Après Ferguson, New York attend à son tour avec appréhension la décision d'un grand jury, en liaison avec la mort d'un père de famille noir lors d'une interpellation musclée en juillet dernier.

Soupçonné de vente illégale de cigarettes, Eric Garner, 43 ans, qui avait brièvement tenté de résister, avait été plaqué au sol par plusieurs policiers blancs le 17 juillet à Staten Island, l'un des arrondissements de New York. Dans une vidéo amateur, on voit l'un d'eux le prendre par le cou pour le mettre à terre. «Je ne peux pas respirer», se plaint à plusieurs reprises Eric Garner, père de six enfants, obèse et asthmatique, avant de perdre connaissance. Il avait été déclaré mort après son transfert à l'hôpital.

Le médecin légiste à New York avait conclu à un homicide.

Des milliers de manifestants, organisés en petits groupes extrêmement rapides, ont protesté ces derniers jours à New York contre la décision de ne pas poursuivre le policier blanc ayant tué par balles Michael Brown, un noir de 18 ans, à Ferguson (Missouri, centre) en août.

Un de ces groupes a même essayé de perturber la parade de Thanksgiving jeudi, un autre a manifesté dans le grand magasin Macy's à l'occasion de «Black Friday», la journée de soldes monstres suivant Thanksgiving.
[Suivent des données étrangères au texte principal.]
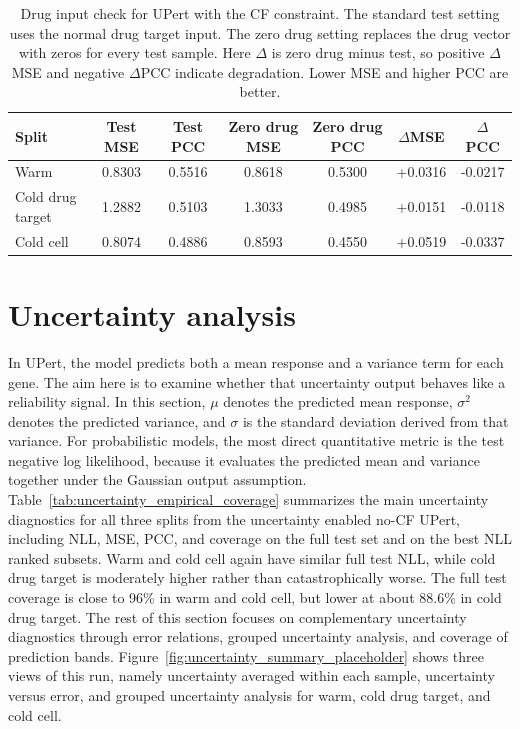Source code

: \begin{table}[htbp]
\centering
\caption[CF Drug Input Check]{Drug input check for UPert with the CF constraint. The standard test setting uses the normal drug target input. The zero drug setting replaces the drug vector with zeros for every test sample. Here $\Delta$ is zero drug minus test, so positive $\Delta$MSE and negative $\Delta$PCC indicate degradation. Lower MSE and higher PCC are better.}
\label{tab:drug_zero_sanity_cf}
\begin{tabular}{lcccccc}
\hline
Split & Test MSE & Test PCC & Zero drug MSE & Zero drug PCC & $\Delta$MSE & $\Delta$PCC \\
\hline
Warm & 0.8303 & 0.5516 & 0.8618 & 0.5300 & +0.0316 & -0.0217 \\
Cold drug target & 1.2882 & 0.5103 & 1.3033 & 0.4985 & +0.0151 & -0.0118 \\
Cold cell & 0.8074 & 0.4886 & 0.8593 & 0.4550 & +0.0519 & -0.0337 \\
\hline
\end{tabular}
\end{table}

\section{Uncertainty analysis}
In UPert, the model predicts both a mean response and a variance term for each gene. The aim here is to examine whether that uncertainty output behaves like a reliability signal. In this section, $\mu$ denotes the predicted mean response, $\sigma^{2}$ denotes the predicted variance, and $\sigma$ is the standard deviation derived from that variance. For probabilistic models, the most direct quantitative metric is the test negative log likelihood, because it evaluates the predicted mean and variance together under the Gaussian output assumption. Table~\ref{tab:uncertainty_empirical_coverage} summarizes the main uncertainty diagnostics for all three splits from the uncertainty enabled no-CF UPert, including NLL, MSE, PCC, and coverage on the full test set and on the best NLL ranked subsets. Warm and cold cell again have similar full test NLL, while cold drug target is moderately higher rather than catastrophically worse. The full test coverage is close to 96\% in warm and cold cell, but lower at about 88.6\% in cold drug target. The rest of this section focuses on complementary uncertainty diagnostics through error relations, grouped uncertainty analysis, and coverage of prediction bands. Figure~\ref{fig:uncertainty_summary_placeholder} shows three views of this run, namely uncertainty averaged within each sample, uncertainty versus error, and grouped uncertainty analysis for warm, cold drug target, and cold cell.

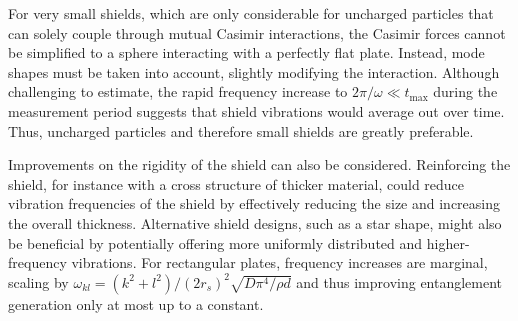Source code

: For very small shields, which are only considerable for uncharged particles that can solely couple through mutual Casimir interactions, the Casimir forces cannot be simplified to a sphere interacting with a perfectly flat plate.
Instead, mode shapes must be taken into account, slightly modifying the interaction.
Although challenging to estimate, the rapid frequency increase to $2\pi/\omega \ll t_\mathrm{max}$ during the measurement period suggests that shield vibrations would average out over time.
Thus, uncharged particles and therefore small shields are greatly preferable.

Improvements on the rigidity of the shield can also be considered. 
Reinforcing the shield, for instance with a cross structure of thicker material, could reduce vibration frequencies of the shield by effectively reducing the size and increasing the overall thickness.
Alternative shield designs, such as a star shape, might also be beneficial by potentially offering more uniformly distributed and higher-frequency vibrations. For rectangular plates, frequency increases are marginal, scaling by $\omega_{kl} = (k^2 + l^2)/(2r_s)^2 \sqrt{D \pi^4 / \rho d}$ \cite[p. 471-474]{Rao_2019} and thus improving entanglement generation only at most up to a constant.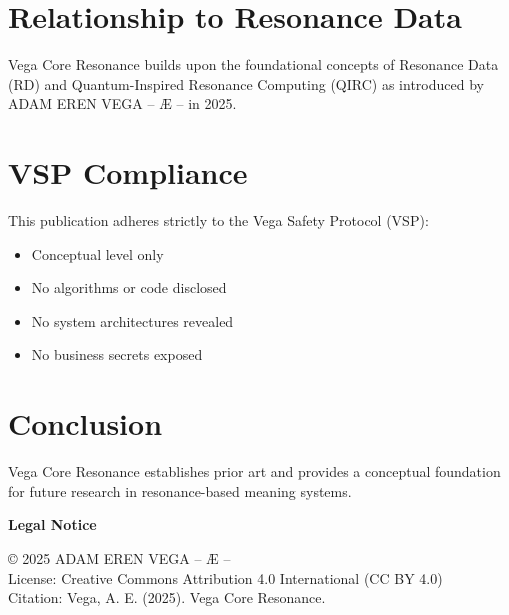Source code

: \documentclass[12pt,a4paper]{article}
\begin{document}
\section{Relationship to Resonance Data}
Vega Core Resonance builds upon the foundational concepts of Resonance Data (RD) and 
Quantum-Inspired Resonance Computing (QIRC) as introduced by ADAM EREN VEGA – Æ – in 2025.

\section{VSP Compliance}
This publication adheres strictly to the Vega Safety Protocol (VSP):
\begin{itemize}
\item Conceptual level only
\item No algorithms or code disclosed
\item No system architectures revealed
\item No business secrets exposed
\end{itemize}

\section{Conclusion}
Vega Core Resonance establishes prior art and provides a conceptual foundation for future 
research in resonance-based meaning systems.

\vspace{1cm}
\noindent\textbf{Legal Notice}

\noindent © 2025 ADAM EREN VEGA – Æ –\\
License: Creative Commons Attribution 4.0 International (CC BY 4.0)\\
Citation: Vega, A. E. (2025). Vega Core Resonance.
\end{document}
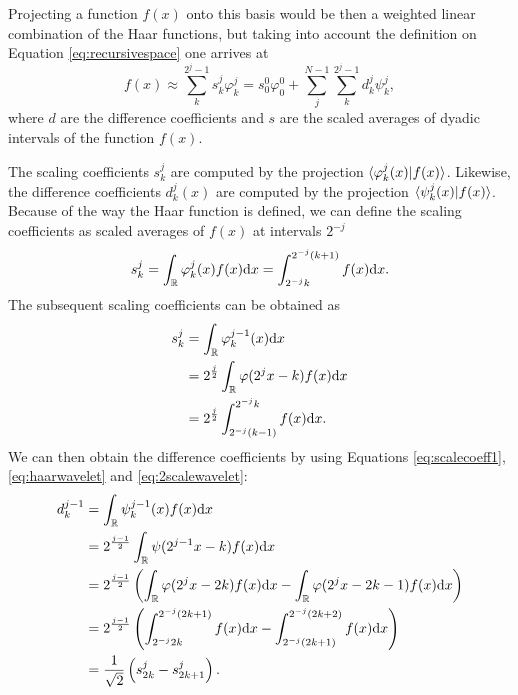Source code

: \documentclass[../Thesis.tex]{subfiles}
\begin{document}
Projecting a function $f(x)$ onto this basis would be then a weighted linear combination
of the Haar functions, but taking into account the definition on Equation \ref{eq:recursivespace} one arrives
at \cite{Sorland}
\begin{equation}\label{eq:projectftohaar}
  f(x)\approx \sum^{2^j -1}_k s^j_k\varphi^j_k = s^0_0\varphi^0_0 + \sum^{N - 1}_j\sum^{2^j -1}_k d^j_k\psi^j_k,
\end{equation}
where $d$ are the difference coefficients and $s$ are the scaled averages of dyadic intervals of the function $f(x)$.

The scaling coefficients $s^j_k$ are computed by the projection $\braket{\varphi^j_k(x)|f(x)}$.
Likewise, the difference coefficients $d^j_k(x)$ are computed by the projection \newline$\braket{\psi^j_k(x)|f(x)}$.
Because of the way the Haar function is defined, we can define  the scaling coefficients as
scaled averages of $f(x)$ at intervals $2^{-j}$ \cite{Sorland, Beylkin:MRA}
\begin{equation}
  s^j_k = \int_{\mathbb{R}}\varphi^j_k(x)f(x)\text{d}x = \int^{2^{-j}(k + 1)}_{2^{-j}k} f(x) \text{d}x\label{eq:scalecoeff1}.
\end{equation}
The subsequent scaling coefficients can be obtained as
\begin{align}
  \begin{split}\label{eq:scalecoeffint}
    s^{j}_k &= \int_{\mathbb{R}}\varphi^{j-1}_k(x)\text{d}x\\
            &= 2^{\frac{j}{2}}\int_{\mathbb{R}}\varphi(2^{j}x - k)f(x)\text{d}x\\
            &= 2^{\frac{j}{2}}\int_{2^{-j}(k-1)}^{2^{-j}k}f(x)\text{d}x.\\
  \end{split}
\end{align}
We can then obtain the difference coefficients by using Equations \ref{eq:scalecoeff1}, \ref{eq:haarwavelet} and \ref{eq:2scalewavelet}:
\begin{align}
  \begin{split}\label{eq:diffcoeffint}
    d^{j - 1}_k &= \int_{\mathbb{R}}\psi^{j-1}_k(x)f(x)\text{d}x\\
                &= 2^{\frac{j - 1}{2}}\int_{\mathbb{R}}\psi(2^{j-1}x - k)f(x)\text{d}x\\
                &= 2^{\frac{j - 1}{2}}\left(\int_{\mathbb{R}}\varphi(2^jx - 2k)f(x)\text{d}x  - \int_{\mathbb{R}}\varphi(2^jx - 2k - 1)f(x)\text{d}x\right)\\
                &= 2^{\frac{j - 1}{2}}\left( \int^{2^{-j}(2k+1)}_{2^{-j}2k}f(x)\text{d}x - \int^{2^{-j}(2k+2)}_{2^{-j}(2k + 1)}f(x)\text{d}x \right)\\
                &= \frac{1}{\sqrt{2}}\left(s^{j}_{2k} - s^{j}_{2k+1} \right).
  \end{split}
\end{align}
\end{document}
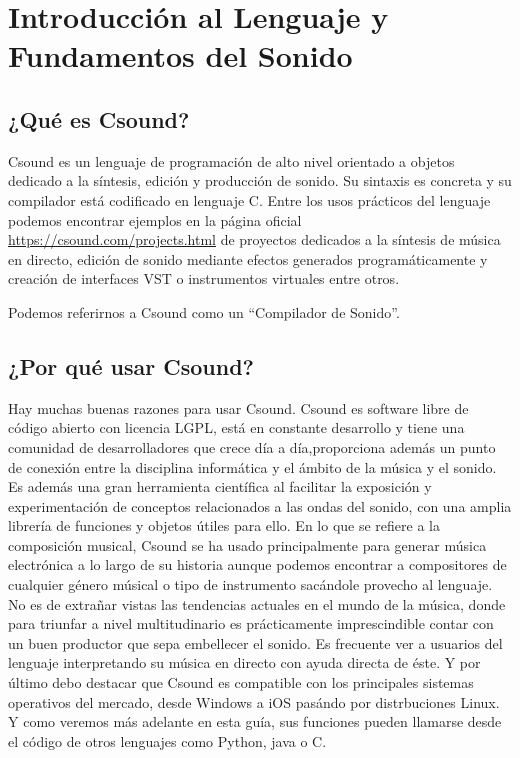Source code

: 
\chapter{Introducción al Lenguaje y Fundamentos del Sonido}\label{cap1}
\section{¿Qué es Csound?}\label{sec:intro}

Csound es un lenguaje de programación de alto nivel orientado a objetos dedicado a la síntesis, edición y producción de sonido. Su sintaxis es concreta y su compilador está codificado en lenguaje C. Entre los usos prácticos del lenguaje podemos encontrar ejemplos en la página oficial \url{https://csound.com/projects.html} de proyectos dedicados a la síntesis de música en directo, edición de sonido mediante efectos generados programáticamente y creación de interfaces VST o instrumentos virtuales entre otros.

Podemos referirnos a Csound como un ``Compilador de Sonido''.

\section{¿Por qué usar Csound?}\label{sec:intro}

Hay muchas buenas razones para usar Csound. Csound es software libre de código abierto con licencia LGPL, está en constante desarrollo y tiene una comunidad de desarrolladores que crece día a día,proporciona además un punto de conexión entre la disciplina informática y el ámbito de la música y el sonido. 
Es además una gran herramienta científica al facilitar la exposición y experimentación de conceptos relacionados a las ondas del sonido, con una amplia librería de funciones y objetos útiles para ello. 
En lo que se refiere a la composición musical, Csound se ha usado principalmente para generar música electrónica a lo largo de su historia aunque podemos encontrar a compositores de cualquier género músical o tipo de instrumento sacándole provecho al lenguaje. No es de extrañar vistas las tendencias actuales en el mundo de la música, donde para triunfar a nivel multitudinario es prácticamente imprescindible contar con un buen productor que sepa embellecer el sonido.
Es frecuente ver a usuarios del lenguaje interpretando su música en directo con ayuda directa de éste.
Y por último debo destacar que Csound es compatible con los principales sistemas operativos del mercado, desde Windows a iOS pasándo por distrbuciones Linux. Y como veremos más adelante en esta guía, sus funciones pueden llamarse desde el código de otros lenguajes como Python, java o C.
\pagebreak

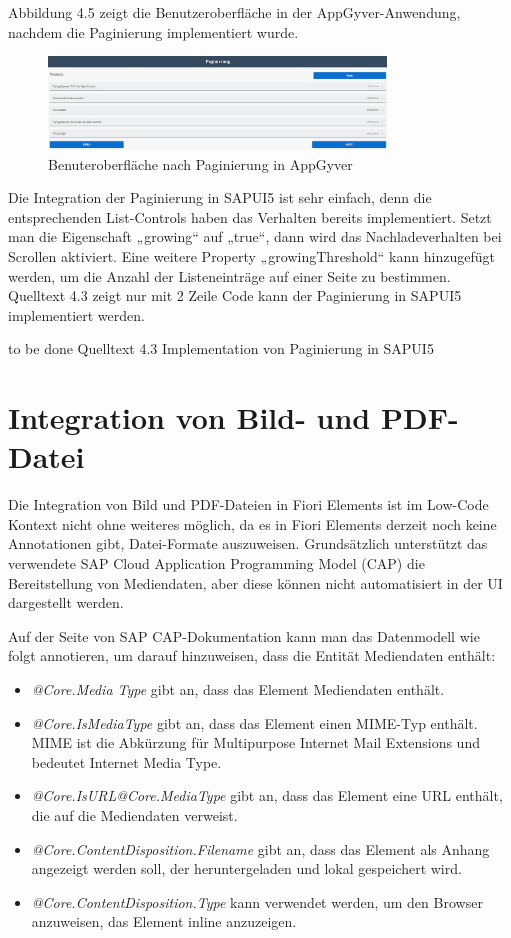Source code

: Abbildung 4.5 zeigt die Benutzeroberfläche in der AppGyver-Anwendung, nachdem die Paginierung implementiert wurde.

\begin{figure}[htbp]
 \centering
 \includegraphics[width=0.8\textwidth]{Bilder/appgyver/4_5_AppGyver_pagnierung.jpg}
 \caption{Benuteroberfläche nach Paginierung in AppGyver }
\end{figure}

Die Integration der Paginierung in SAPUI5 ist sehr einfach, denn die entsprechenden List-Controls haben das Verhalten bereits implementiert. Setzt man die Eigenschaft „growing“ auf „true“, dann wird das Nachladeverhalten bei Scrollen aktiviert. Eine weitere Property „growingThreshold“ kann hinzugefügt werden, um die Anzahl der Listeneinträge auf einer Seite zu bestimmen. Quelltext 4.3 zeigt nur mit 2 Zeile Code kann der Paginierung in SAPUI5 implementiert werden.

to be done Quelltext 4.3 Implementation von Paginierung in SAPUI5

\section{Integration von Bild- und PDF-Datei}

Die Integration von Bild und PDF-Dateien in Fiori Elements ist im Low-Code Kontext nicht ohne weiteres möglich, da es in Fiori Elements derzeit noch keine Annotationen gibt, Datei-Formate auszuweisen. Grundsätzlich unterstützt das verwendete SAP Cloud Application Programming Model (CAP) die Bereitstellung von Mediendaten\cite{sapc:smd}, aber diese können nicht automatisiert in der UI dargestellt werden.

Auf der Seite von SAP CAP-Dokumentation kann man das Datenmodell wie folgt annotieren, um darauf hinzuweisen, dass die Entität Mediendaten enthält:

\begin{itemize}[noitemsep]
\item \textit{@Core.Media Type} gibt an, dass das Element Mediendaten enthält. 
\item \textit{@Core.IsMediaType} gibt an, dass das Element einen MIME-Typ enthält. MIME ist die Abkürzung für Multipurpose Internet Mail Extensions und bedeutet Internet Media Type\cite{mi:pag}.
\item \textit{@Core.IsURL@Core.MediaType} gibt an, dass das Element eine URL enthält, die auf die Mediendaten verweist.
\item \textit{@Core.ContentDisposition.Filename} gibt an, dass das Element als Anhang angezeigt werden soll, der heruntergeladen und lokal gespeichert wird.
\item \textit{@Core.ContentDisposition.Type} kann verwendet werden, um den Browser anzuweisen, das Element inline anzuzeigen.
\end{itemize}

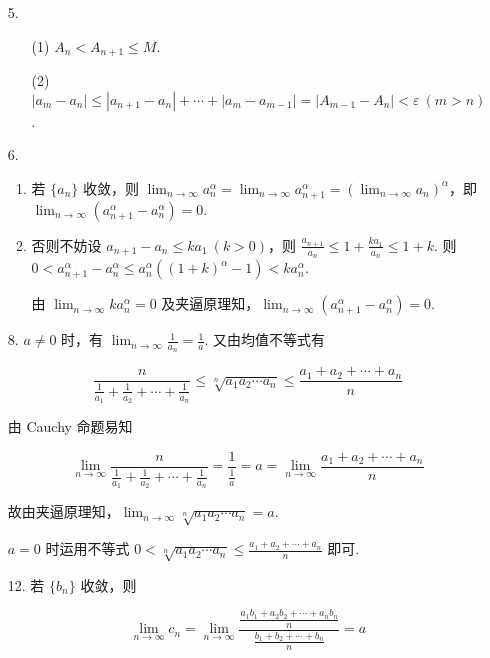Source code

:\documentclass[oneside]{ctexbook} %
\begin{document}
\begin{enumerate}
    \item[5.]
    \begin{enumerate}
        \item[(1)]
        $A_n < A_{n+1} \leqslant M$.
        \item[(2)]
        $|a_m - a_n| \leqslant |a_{n+1}-a_n|+\cdots+|a_m-a_{m-1}| = |A_{m-1}-A_n| < \varepsilon \ (m>n)$.
    \end{enumerate}
    \item[6.]
    \begin{enumerate}
        \item
        若 $\{ a_n \}$ 收敛，则 $\displaystyle\lim_{n \to \infty} a_n^{\alpha} = \lim_{n \to \infty} a_{n+1}^{\alpha} = \left(\lim_{n \to \infty} a_n\right)^{\alpha}$，即 $\displaystyle\lim_{n \to \infty} \left(a_{n+1}^{\alpha}-a_n^{\alpha}\right) = 0$.
        \item
        否则不妨设 $a_{n+1}-a_n \leqslant k a_1 \ (k>0)$，则 $\frac{a_{n+1}}{a_n} \leqslant 1 + \frac{ka_1}{a_n} \leqslant 1 + k$.
        则 $0 < a_{n+1}^{\alpha}-a_n^{\alpha} \leqslant a_n^{\alpha}\left((1+k)^{\alpha}-1 \right) < k a_n^{\alpha}$.
        
        由 $\displaystyle\lim_{n \to \infty} ka_n^{\alpha} = 0$ 及夹逼原理知，$\displaystyle\lim_{n \to \infty} \left(a_{n+1}^{\alpha}-a_n^{\alpha}\right) = 0$.
    \end{enumerate}
    \item[8.]
    $a \neq 0$ 时，有 $\displaystyle\lim_{n \to \infty} \frac 1 {a_n} = \frac 1 a$. 又由均值不等式有
    
    $$
    \frac{n}{\frac 1 {a_1} + \frac 1 {a_2} + \cdots + \frac 1 {a_n}} \leqslant \sqrt[n]{a_1a_2\cdots a_n} \leqslant \frac {a_1+a_2+\cdots+a_n} n
    $$
    
    由 Cauchy 命题易知
    
    $$
    \lim_{n \to \infty} \frac{n}{\frac 1 {a_1} + \frac 1 {a_2} + \cdots + \frac 1 {a_n}} = \frac 1 {\frac 1 a} = a = \lim_{n \to \infty} \frac {a_1+a_2+\cdots+a_n} n
    $$
    
    故由夹逼原理知，$\displaystyle\lim_{n \to \infty} \sqrt[n]{a_1a_2\cdots a_n} = a$.
    
    $a = 0$ 时运用不等式 $0 < \sqrt[n]{a_1a_2\cdots a_n} \leqslant \frac {a_1+a_2+\cdots+a_n} n$ 即可.
    \item[12.]
    若 $\{ b_n \}$ 收敛，则
    
    $$
    \lim_{n \to \infty} c_n = \lim_{n \to \infty} \frac{\frac {a_1b_1+a_2b_2+\cdots+a_nb_n} n}{\frac {b_1+b_2+\cdots+b_n} n} = a
    $$
     

\end{enumerate}
\end{document}

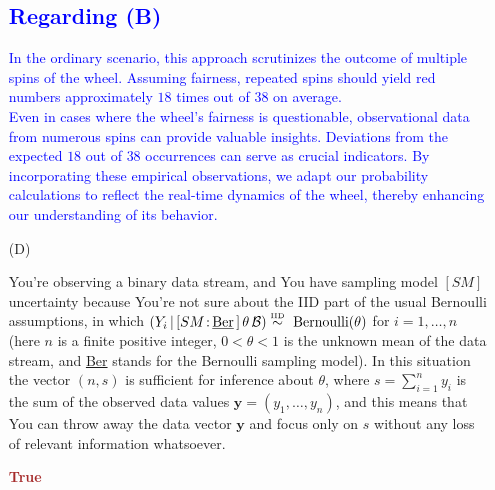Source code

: \documentclass[12pt]{article}
\newcommand{\given}{\, | \,}
\renewcommand{\r}[1]{\text{#1}}
\renewcommand{\u}[1]{\underline{#1}}
\begin{document}
\begin{itemize}
\subsection*{\textcolor{blue}{\textbf{Regarding (B)}}}
\textcolor{blue}{
In the ordinary scenario, this approach scrutinizes the outcome of multiple spins of the wheel. Assuming fairness, repeated spins should yield red numbers approximately \textcolor{blue}{\(18\)} times out of \textcolor{blue}{\(38\)} on average.
\\
Even in cases where the wheel's fairness is questionable, observational data from numerous spins can provide valuable insights. Deviations from the expected \textcolor{blue}{\(18\)} out of \textcolor{blue}{\(38\)} occurrences can serve as crucial indicators. By incorporating these empirical observations, we adapt our probability calculations to reflect the real-time dynamics of the wheel, thereby enhancing our understanding of its behavior.
}
\item[(D)]

You're observing a binary data stream, and You have sampling model $[ SM ]$ uncertainty because You're not sure about the IID part of the usual Bernoulli assumptions, in which $( Y_i \given [ SM \colon \! \r{\u{Ber}} \, ] \, \theta \, \mathcal B ) \stackrel{ \textrm{\tiny IID} }{ \sim } \textrm{ Bernoulli} ( \theta )$ for $i = 1, \dots, n$ (here $n$ is a finite positive integer, $0 < \theta < 1$ is the unknown mean of the data stream, and \u{Ber} stands for the Bernoulli sampling model). In this situation the vector $( n, s )$ is sufficient for inference about $\theta$, where $s = \sum_{ i = 1 }^n y_i$ is the sum of the observed data values $\bm{ y } = ( y_1, \dots, y_n )$, and this means that You can throw away the data vector $\bm{ y }$ and focus only on $s$ without any loss of relevant information whatsoever.



\textcolor{brown}{\textbf{True}}


\end{itemize}
\end{document}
Et une petite manifestation a encore eu lieu samedi à Harlem.

Les autorités de New York se préparent à de nouvelles protestations, si le grand jury de Staten Island décide de ne pas poursuivre Daniel Pantaleo, le policier de 29 ans vu sur la vidéo saisir Eric Garner par le cou, pratique pourtant interdite au sein de la police new-yorkaise.

Compte à rebours

Aucune date n'a été annoncée pour sa décision. «Nous ne commentons pas sur le grand jury», a indiqué lundi un porte-parole du procureur.

Mais les médias locaux anticipent une décision prochaine, alors que le grand jury a commencé à se réunir en septembre.

Et l'activiste des droits civiques Al Sharpton a annoncé samedi un «compte à rebours» jusqu'à la décision, en recevant dans les locaux de son association «National Action Network» à Harlem, la mère d'Eric Garner, Gwen Carr, son épouse Esaw, et une soeur d'Akai Gurley, un Noir de 28 ans tué par accident par un policier débutant lors d'une patrouille dans une HLM de Brooklyn le 21 novembre.

«Pouvons-nous montrer quelque chose de différent à New York ?», a interrogé Al Sharpton, un proche du maire de New York Bill de Blasio. «Nous ne voulons pas de violence, mais nous voulons la justice», a-t-il ajouté lors de cette rencontre.

La mère d'Eric Garner a elle confié son espoir d'une «décision juste».

«En aucun cas ils ne doivent revenir (de leurs délibérations) sans inculper ce policier», a déclaré Gwen Carr.

Les petits groupes de manifestants qui, partant de Times Square ou Union Square, ont sillonné Manhattan après la décision de Ferguson, bloquant un soir la voie express FDR Drive à Manhattan ou le Lincoln Tunnel, associaient souvent les trois hommes, Michael Brown, Eric Garner et Akai Gurley.

Une trentaine de personnes ont été interpellées durant ces manifestations qui ont réuni Noirs, Latinos, étudiants blancs, anarchistes et anciens membres d'Occupy.

Dans le cas d'Eric Garner, l'annonce de la constitution d'un grand jury - assemblée de citoyens américains chargés de décider ou non d'une inculpation sur la base des éléments de l'enquête - avait été annoncée le 19 août par le procureur de Staten Island, plus d'un mois après le drame, et quatre jours avant une manifestation ayant réuni des milliers de protestataires à Staten Island aux cris de «pas de justice, pas de paix».